Earlier today, I read Richard Forno’s Powerpoint Manifesto. It was a refreshing affirmation about how I have tried to minimize the use of slides in my class in favor of a more personal form of presenting. There has been some resistance to this method in class because it seems like most students are conditioned to rely on slides as the primary product of the lecture. That’s dangerous because if I don’t put it on a slide, then students don’t consider what material I’ve covered as important. Consequently, they won’t bother to study it for an exam.
Over the last few years, my goal in lecturing is to emphasize my own relationship to the material we’re covering. I often include anecdotes when discussing course material in an attempt to share my personal connections to the material. I hope that students find the connections meaningful and forge their own links to the material we’re covering. Isn’t it easier to memorize something when there’s a meaningful and lively context behind it? Some of the material I cover in lecture may not appear in the readings. That’s because not everything I’ve learn originated from our textbook. As most scholars would agree, our insight comes from studying extensively and dutifully researching over time and across a variety of sources.
Forno discusses the personal aspect of presenting, even ascribing a “soul” to the presenter and the presentation. He writes:
I firmly belive the art of “presentation” is more than reading animated bullets on a computer – it’s the speaker’s personality, dynamics, war stories, vocal inflections, dramatic pauses, spontaneous remarks, and how he interacts with the audience while conveying his MESSAGE that are the “memorable” parts of a presentation, and is traditionally how a speaker emphasizes the important points of his lecture as well.
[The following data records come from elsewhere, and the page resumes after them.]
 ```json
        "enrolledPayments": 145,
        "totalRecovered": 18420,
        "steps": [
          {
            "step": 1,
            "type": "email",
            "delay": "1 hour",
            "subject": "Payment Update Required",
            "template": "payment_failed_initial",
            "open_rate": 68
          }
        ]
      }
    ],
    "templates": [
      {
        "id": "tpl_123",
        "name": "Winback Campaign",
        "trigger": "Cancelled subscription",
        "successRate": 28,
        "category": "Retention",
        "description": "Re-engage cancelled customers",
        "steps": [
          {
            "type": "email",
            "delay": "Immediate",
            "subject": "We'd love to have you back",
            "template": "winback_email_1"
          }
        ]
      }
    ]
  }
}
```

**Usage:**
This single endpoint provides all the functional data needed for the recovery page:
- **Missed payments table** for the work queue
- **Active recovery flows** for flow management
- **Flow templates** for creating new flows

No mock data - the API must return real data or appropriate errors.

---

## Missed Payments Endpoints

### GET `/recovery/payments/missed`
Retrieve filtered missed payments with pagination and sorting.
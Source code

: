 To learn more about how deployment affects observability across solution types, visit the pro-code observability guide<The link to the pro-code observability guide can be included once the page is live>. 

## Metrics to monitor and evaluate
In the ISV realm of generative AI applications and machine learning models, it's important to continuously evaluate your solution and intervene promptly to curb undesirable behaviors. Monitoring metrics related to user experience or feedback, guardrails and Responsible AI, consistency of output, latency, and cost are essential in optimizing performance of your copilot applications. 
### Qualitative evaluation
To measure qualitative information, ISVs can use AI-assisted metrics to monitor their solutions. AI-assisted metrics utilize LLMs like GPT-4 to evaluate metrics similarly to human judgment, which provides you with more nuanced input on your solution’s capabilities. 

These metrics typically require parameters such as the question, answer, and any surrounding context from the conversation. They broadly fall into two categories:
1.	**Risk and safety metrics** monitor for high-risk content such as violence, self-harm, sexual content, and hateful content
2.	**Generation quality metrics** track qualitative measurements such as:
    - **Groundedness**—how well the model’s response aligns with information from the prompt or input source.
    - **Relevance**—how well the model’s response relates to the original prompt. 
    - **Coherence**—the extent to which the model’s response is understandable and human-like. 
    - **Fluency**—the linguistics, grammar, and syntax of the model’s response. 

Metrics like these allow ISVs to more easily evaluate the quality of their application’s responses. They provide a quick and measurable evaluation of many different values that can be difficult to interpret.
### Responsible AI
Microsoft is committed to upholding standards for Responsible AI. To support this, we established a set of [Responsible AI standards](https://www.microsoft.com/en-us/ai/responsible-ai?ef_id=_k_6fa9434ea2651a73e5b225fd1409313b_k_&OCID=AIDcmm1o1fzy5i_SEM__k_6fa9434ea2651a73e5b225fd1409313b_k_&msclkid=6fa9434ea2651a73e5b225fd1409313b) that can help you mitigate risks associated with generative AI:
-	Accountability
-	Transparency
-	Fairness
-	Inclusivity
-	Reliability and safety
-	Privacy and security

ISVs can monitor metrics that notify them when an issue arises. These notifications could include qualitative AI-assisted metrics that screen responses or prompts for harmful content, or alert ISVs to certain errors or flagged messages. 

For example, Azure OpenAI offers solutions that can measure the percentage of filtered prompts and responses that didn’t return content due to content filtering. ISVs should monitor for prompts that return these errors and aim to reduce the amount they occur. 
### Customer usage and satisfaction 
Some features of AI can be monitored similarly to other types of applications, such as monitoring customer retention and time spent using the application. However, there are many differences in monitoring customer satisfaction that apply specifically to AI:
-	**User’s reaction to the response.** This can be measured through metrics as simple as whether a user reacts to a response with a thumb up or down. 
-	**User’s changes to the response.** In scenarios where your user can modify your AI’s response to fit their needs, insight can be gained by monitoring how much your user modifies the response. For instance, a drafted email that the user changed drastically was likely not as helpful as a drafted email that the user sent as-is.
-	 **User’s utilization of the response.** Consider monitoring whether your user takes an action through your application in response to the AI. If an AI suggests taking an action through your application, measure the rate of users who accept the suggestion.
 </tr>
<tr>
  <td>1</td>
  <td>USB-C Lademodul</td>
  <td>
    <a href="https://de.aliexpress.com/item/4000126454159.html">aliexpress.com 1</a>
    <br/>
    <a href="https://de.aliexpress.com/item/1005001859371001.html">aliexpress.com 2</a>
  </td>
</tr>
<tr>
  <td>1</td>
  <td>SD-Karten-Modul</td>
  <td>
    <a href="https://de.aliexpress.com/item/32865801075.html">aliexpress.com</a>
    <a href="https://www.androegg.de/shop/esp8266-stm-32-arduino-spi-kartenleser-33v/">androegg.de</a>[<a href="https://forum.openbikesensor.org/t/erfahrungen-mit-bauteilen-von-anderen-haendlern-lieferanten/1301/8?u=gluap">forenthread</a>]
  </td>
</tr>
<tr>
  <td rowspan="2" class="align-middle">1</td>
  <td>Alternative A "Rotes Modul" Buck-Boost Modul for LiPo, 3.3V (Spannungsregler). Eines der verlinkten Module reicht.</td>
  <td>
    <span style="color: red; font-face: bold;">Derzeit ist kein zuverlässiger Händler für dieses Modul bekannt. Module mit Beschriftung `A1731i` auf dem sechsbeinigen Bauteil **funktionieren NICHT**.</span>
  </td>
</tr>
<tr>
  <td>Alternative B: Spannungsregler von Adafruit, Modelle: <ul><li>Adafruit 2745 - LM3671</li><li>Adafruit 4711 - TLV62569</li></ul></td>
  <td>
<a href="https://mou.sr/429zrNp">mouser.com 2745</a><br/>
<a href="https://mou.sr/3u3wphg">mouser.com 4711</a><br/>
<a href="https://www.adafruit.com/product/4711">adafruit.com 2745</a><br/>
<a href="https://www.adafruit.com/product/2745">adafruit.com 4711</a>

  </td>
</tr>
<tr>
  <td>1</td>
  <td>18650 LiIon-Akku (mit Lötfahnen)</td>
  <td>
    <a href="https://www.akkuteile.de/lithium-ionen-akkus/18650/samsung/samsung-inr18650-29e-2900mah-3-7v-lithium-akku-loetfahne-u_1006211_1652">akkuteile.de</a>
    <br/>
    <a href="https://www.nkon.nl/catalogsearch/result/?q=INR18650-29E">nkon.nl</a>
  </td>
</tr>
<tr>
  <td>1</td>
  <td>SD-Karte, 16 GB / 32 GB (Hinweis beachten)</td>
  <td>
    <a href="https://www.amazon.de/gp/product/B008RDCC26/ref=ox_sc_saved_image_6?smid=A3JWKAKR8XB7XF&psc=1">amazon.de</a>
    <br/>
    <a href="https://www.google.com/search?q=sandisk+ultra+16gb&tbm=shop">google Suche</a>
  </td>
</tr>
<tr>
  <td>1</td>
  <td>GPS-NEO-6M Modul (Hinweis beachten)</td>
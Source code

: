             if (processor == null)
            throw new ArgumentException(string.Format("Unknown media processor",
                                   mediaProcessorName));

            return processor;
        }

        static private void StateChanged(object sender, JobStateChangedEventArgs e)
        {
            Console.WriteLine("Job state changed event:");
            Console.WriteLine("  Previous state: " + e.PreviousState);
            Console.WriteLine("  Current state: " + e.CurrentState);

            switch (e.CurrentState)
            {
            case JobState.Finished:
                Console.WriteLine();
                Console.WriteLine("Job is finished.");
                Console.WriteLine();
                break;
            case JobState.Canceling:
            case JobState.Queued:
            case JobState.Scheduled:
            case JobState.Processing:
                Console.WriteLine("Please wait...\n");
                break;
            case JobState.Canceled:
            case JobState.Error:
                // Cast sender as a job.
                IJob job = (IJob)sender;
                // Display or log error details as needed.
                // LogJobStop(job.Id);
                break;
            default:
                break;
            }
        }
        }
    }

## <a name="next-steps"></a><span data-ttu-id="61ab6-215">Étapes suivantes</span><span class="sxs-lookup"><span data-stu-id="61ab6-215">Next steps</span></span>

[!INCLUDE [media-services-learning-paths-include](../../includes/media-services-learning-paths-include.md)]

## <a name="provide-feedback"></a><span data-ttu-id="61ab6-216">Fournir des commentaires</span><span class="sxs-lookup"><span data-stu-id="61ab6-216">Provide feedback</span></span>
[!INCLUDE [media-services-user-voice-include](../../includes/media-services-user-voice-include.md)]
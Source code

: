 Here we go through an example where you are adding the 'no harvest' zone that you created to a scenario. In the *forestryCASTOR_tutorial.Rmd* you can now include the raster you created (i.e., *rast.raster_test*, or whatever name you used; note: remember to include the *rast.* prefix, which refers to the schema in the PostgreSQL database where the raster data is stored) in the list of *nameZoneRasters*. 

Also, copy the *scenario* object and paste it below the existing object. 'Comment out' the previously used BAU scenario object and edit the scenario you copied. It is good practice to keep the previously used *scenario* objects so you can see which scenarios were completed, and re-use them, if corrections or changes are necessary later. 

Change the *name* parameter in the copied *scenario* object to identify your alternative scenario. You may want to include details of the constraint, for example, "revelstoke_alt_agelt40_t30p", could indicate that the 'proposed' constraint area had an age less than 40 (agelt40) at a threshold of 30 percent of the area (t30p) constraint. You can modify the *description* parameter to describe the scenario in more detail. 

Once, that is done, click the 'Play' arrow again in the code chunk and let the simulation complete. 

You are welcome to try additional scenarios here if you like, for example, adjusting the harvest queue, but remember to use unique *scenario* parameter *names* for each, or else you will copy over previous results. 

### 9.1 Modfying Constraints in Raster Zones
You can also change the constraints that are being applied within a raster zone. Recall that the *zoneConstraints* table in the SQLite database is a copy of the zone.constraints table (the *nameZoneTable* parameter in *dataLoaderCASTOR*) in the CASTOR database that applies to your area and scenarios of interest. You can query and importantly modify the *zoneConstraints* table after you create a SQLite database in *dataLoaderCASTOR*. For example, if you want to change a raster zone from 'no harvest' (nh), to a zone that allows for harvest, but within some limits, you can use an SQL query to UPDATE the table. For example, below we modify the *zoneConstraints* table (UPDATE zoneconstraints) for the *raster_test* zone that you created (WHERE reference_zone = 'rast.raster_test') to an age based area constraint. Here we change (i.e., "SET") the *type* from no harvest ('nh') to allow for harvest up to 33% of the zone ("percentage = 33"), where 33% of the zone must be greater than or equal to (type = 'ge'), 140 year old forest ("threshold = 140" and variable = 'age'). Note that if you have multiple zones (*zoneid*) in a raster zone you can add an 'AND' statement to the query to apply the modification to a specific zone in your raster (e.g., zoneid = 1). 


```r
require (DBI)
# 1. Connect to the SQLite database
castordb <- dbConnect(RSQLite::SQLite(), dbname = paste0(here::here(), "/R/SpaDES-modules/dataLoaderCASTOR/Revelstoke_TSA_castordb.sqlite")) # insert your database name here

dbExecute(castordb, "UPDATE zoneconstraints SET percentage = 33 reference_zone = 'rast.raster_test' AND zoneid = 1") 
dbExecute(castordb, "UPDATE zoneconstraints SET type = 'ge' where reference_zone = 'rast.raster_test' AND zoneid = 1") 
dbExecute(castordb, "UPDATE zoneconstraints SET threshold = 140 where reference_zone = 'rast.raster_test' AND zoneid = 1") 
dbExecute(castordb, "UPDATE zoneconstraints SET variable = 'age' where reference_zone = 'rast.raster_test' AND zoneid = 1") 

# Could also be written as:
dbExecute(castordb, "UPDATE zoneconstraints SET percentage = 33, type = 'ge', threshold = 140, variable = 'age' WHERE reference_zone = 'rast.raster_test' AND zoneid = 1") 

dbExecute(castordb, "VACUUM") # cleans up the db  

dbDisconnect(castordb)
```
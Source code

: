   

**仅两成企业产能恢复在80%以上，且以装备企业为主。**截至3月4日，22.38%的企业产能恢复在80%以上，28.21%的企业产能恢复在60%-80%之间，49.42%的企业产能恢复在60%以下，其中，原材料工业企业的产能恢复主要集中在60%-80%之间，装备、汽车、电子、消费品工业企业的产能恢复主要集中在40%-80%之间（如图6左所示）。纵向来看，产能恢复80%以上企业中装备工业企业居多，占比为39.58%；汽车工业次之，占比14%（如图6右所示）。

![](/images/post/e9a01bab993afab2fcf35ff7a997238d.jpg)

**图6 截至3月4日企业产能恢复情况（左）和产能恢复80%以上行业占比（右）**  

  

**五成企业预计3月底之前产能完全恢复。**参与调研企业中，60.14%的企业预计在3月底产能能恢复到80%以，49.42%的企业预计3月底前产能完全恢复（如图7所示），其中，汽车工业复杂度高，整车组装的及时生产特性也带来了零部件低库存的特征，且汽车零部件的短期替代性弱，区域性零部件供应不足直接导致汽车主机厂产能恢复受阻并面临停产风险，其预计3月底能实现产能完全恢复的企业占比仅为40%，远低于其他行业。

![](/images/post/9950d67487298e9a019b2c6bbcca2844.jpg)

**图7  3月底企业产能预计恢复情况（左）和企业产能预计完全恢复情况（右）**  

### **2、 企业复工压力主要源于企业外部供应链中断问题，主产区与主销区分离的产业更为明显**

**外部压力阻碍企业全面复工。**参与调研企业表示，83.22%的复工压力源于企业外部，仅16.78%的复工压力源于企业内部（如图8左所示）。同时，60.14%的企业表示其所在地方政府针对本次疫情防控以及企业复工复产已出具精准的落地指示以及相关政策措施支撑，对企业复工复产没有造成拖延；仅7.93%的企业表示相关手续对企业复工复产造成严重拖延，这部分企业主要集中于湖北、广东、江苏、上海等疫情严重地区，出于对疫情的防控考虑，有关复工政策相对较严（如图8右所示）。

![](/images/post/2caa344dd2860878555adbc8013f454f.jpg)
Technology – if used – should enhance the quality of a presentation, not become the sole reason for its existience. While computers are a handy tool for presenters, they have no personality and no soul; nothing to “hook” the listener or interact with them in any meaningful way. That usually makes for a boring lecture and a well-rested audience.
Forno is not the first person to argue that slides should not be the focus of a lecture. A year ago, Gabe Zichermann discussed presentation software last on his list of tips for giving a great keynote address. Even then it was only to recommend Apple’s Keynote over the downright ubiquitous Powerpoint. Moreover, the argument that technology should serve your presentation instead of be your presentation is a common refrain that is, unfortunately, frequently ignored.
While a lecture should not revolve around reading slides, it also should not entirely consist of reading anything. Eliminating all technology from a presentation could lead to simply reading a lecture. It always saddened me that, at conferences in film and media studies, we have to read a paper, word-for-word, to be taken seriously. Our subject is inherently visual, but we must revert to a strictly textual form to present our research.
My strategy to avoid reading my lecture is simply to use an outline. To help students with studying, I post outlines of my lecture. The outlines contain almost no complete sentences, just a few key words or phrases. Each outline is a “map” of my lecture, rather than a record of it. Rather than read from them, I use them as cues, reminding me what to cover. (If I’m on my “game” however, I won’t need to look at them.) The outlines are also not study guides. They are only reminders of what I discussed in class. Attentive students should be able to reconstruct my lecture based on the slides and the outlines. But, first, they have to be there and listen to me and my message in order to make sense of them. If I gave them nothing more than what they could get from slides or an outline, then why bother meeting in person?